- **DATASET RECORDS**
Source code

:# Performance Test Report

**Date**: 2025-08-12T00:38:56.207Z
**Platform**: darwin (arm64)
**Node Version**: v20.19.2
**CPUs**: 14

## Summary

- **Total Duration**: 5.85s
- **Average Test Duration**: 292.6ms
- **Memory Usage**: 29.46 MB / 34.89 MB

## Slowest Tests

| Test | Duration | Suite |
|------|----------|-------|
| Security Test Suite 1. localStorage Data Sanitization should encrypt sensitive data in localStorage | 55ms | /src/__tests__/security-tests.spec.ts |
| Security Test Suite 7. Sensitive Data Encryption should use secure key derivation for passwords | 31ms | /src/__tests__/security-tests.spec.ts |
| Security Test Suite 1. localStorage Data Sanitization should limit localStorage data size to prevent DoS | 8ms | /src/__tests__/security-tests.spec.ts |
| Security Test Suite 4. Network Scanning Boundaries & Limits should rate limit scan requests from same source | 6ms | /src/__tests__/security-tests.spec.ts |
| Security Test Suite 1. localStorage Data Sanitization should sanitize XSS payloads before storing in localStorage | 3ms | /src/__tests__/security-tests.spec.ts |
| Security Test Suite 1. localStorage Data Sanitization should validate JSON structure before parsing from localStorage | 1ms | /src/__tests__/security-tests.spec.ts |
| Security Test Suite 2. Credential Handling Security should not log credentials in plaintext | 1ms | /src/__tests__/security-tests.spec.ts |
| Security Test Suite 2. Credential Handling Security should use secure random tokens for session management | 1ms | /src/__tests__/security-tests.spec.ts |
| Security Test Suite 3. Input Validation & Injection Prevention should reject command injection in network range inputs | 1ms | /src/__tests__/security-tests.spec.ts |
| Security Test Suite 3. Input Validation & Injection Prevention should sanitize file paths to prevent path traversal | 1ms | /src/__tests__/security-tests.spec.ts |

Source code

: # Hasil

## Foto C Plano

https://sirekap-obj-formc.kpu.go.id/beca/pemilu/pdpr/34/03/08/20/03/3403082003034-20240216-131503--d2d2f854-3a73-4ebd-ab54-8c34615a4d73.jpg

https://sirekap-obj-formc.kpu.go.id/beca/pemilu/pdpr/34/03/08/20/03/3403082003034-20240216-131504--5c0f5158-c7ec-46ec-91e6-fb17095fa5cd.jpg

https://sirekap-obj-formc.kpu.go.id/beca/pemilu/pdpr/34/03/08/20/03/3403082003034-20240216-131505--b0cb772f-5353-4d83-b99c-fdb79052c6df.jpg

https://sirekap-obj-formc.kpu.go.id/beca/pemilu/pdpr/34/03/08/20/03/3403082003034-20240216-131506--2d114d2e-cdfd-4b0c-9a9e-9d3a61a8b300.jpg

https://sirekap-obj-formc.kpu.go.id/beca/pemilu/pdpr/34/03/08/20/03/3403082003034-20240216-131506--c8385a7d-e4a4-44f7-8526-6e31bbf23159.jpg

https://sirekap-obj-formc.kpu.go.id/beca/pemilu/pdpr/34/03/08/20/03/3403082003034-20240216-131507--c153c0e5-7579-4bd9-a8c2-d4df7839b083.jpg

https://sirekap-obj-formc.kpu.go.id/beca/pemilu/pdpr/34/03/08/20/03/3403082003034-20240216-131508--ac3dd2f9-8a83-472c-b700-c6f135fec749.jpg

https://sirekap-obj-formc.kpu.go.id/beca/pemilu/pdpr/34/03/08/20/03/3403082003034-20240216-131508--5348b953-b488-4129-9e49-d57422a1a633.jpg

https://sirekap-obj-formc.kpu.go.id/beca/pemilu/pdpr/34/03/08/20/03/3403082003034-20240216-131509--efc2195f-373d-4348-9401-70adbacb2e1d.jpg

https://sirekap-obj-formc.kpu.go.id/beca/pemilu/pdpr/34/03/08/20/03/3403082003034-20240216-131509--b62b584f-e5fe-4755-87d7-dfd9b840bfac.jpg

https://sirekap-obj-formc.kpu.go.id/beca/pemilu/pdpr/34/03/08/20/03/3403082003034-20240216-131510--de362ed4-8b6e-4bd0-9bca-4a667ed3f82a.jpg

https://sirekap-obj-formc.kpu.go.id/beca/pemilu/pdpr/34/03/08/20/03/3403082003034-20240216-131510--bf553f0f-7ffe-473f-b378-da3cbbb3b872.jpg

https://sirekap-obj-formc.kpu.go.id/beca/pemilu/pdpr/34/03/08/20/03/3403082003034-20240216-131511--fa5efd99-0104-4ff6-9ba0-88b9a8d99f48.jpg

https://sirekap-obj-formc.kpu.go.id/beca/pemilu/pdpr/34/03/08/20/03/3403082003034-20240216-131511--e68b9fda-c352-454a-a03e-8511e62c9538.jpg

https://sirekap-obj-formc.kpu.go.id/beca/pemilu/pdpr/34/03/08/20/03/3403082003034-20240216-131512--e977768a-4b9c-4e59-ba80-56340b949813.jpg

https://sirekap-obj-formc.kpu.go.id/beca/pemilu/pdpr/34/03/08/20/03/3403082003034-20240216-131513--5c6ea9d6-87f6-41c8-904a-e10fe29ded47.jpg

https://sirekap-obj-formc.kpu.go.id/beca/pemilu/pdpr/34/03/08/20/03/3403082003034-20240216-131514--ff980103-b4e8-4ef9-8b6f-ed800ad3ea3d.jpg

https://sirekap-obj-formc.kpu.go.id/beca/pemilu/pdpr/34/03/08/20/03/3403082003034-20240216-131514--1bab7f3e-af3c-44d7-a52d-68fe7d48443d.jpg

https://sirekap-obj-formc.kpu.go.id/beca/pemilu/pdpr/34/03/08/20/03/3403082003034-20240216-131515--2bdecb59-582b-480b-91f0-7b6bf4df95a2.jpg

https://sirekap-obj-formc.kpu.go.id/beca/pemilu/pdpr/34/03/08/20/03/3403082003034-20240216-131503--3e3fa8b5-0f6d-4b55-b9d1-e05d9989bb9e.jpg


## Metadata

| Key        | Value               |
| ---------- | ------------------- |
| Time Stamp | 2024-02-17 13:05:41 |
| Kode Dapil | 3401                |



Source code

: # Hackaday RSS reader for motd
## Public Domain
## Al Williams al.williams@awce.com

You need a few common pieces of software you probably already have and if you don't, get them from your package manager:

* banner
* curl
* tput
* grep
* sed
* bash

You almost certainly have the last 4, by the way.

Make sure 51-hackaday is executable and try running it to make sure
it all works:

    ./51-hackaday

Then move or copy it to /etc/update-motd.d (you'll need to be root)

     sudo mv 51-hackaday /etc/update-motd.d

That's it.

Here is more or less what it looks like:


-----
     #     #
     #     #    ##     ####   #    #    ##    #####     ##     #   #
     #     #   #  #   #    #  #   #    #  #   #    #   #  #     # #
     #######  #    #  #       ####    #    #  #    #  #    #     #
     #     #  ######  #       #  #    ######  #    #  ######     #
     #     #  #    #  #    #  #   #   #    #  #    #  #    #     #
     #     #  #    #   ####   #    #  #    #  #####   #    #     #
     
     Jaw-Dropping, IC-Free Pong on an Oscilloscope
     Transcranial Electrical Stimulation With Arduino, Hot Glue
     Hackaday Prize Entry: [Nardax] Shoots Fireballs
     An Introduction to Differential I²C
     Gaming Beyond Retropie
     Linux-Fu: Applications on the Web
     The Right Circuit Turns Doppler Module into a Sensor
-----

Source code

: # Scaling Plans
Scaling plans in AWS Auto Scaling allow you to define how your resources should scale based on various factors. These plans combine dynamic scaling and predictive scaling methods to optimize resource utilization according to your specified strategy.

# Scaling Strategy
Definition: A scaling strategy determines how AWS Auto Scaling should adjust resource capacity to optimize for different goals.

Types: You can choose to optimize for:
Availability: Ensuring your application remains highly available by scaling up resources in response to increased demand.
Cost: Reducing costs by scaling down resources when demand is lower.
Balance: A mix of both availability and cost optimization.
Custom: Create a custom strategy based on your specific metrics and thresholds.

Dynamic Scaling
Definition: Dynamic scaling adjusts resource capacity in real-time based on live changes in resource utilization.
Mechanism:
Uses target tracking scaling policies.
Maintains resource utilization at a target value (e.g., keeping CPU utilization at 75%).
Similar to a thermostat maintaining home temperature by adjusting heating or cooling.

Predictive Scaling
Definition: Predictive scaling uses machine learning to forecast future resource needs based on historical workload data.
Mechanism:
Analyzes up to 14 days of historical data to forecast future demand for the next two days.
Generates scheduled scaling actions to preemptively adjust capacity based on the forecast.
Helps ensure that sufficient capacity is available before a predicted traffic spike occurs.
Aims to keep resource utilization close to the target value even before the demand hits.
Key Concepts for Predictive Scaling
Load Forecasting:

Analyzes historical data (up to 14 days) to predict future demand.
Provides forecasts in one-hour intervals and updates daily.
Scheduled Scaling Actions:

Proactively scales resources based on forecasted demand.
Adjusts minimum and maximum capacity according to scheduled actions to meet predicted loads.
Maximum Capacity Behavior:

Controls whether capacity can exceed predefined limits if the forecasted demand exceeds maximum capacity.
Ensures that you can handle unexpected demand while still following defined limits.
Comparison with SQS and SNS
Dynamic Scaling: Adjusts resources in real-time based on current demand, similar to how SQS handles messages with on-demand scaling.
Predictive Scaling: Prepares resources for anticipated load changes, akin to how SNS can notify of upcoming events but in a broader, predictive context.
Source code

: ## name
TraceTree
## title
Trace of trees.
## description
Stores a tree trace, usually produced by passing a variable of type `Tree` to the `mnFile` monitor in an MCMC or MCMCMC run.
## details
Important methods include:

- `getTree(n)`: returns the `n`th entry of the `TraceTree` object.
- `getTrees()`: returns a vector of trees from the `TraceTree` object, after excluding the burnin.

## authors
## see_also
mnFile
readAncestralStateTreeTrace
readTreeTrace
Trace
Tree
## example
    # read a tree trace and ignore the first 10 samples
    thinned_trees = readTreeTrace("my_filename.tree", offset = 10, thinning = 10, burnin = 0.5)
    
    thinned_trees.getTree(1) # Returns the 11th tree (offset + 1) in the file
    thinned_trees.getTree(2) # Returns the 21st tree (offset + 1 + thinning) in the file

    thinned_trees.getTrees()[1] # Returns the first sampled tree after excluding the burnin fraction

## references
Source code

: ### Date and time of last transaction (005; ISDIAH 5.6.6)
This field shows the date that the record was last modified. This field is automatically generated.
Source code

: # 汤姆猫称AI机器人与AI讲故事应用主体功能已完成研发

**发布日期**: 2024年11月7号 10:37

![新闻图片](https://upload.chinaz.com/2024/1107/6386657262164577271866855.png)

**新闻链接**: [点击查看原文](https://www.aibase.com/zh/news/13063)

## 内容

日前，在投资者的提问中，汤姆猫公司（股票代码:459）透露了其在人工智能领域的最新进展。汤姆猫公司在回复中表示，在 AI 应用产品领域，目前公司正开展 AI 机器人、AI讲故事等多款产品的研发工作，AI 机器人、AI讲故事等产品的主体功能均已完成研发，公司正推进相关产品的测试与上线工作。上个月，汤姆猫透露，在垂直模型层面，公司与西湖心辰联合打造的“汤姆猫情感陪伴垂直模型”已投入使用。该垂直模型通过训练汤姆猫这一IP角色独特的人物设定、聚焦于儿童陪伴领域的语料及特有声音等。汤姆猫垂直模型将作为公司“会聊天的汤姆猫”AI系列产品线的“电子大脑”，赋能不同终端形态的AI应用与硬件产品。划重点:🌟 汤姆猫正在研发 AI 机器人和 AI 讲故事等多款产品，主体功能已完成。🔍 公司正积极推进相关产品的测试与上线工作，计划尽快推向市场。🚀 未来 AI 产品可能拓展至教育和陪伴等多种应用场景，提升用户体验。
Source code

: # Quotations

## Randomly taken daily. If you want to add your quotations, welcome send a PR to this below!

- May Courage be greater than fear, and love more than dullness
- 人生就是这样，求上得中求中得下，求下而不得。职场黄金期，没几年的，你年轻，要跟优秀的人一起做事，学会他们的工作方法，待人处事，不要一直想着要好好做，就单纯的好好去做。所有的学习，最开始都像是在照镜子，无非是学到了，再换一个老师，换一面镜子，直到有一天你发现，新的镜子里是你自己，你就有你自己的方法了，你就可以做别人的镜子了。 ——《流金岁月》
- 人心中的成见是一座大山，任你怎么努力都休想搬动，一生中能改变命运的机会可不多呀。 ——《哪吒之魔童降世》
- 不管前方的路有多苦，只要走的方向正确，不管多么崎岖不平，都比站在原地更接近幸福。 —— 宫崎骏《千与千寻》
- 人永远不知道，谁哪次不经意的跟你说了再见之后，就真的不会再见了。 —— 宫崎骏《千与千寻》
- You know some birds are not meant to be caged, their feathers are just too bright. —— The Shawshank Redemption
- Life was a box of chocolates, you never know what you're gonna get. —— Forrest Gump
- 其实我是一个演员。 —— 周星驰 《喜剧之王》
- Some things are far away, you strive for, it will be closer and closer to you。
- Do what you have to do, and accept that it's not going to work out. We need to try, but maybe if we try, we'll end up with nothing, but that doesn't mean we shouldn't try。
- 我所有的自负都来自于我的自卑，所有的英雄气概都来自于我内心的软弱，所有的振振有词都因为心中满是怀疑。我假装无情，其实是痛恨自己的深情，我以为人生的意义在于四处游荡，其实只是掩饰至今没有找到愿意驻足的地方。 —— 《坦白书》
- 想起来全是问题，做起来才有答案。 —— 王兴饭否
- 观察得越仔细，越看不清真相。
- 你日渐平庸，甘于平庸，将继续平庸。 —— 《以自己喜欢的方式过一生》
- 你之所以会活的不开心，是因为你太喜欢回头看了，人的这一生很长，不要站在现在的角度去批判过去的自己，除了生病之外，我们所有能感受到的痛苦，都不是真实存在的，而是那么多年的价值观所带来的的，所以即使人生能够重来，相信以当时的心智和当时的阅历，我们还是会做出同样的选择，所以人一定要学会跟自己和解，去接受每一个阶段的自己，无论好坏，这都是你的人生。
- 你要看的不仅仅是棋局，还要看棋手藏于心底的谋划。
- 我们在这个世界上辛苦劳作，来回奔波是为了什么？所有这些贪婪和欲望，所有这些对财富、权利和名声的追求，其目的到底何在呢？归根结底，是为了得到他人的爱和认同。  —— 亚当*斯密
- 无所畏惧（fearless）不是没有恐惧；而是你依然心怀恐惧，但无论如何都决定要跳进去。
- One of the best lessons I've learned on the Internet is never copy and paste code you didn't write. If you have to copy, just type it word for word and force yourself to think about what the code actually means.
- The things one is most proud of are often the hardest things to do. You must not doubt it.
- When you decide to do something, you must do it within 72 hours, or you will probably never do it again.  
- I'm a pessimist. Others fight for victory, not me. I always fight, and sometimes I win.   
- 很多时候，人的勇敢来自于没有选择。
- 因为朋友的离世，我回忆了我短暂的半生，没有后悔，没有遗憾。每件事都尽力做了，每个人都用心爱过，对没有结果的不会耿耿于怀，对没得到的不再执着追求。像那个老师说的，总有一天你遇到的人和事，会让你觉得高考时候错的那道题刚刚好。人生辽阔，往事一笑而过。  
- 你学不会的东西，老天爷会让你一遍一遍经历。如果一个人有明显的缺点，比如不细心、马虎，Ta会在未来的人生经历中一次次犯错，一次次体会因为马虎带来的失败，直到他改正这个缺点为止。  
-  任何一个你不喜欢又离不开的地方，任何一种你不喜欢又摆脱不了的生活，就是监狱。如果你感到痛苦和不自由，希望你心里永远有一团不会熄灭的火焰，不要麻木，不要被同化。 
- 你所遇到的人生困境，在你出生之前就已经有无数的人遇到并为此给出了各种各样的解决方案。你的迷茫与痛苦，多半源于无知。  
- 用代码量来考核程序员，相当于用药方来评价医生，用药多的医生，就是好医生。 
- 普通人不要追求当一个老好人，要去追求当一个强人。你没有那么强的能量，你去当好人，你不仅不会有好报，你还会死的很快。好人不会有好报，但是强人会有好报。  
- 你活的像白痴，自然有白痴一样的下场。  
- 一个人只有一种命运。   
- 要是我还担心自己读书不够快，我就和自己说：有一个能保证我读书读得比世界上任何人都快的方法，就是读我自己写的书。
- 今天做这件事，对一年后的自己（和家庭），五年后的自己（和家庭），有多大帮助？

- **EXERCISE OBJECTIVE**
Examine each line of the records above and tally those with the string "resources". State the total alone.

- **OUTPUT**
6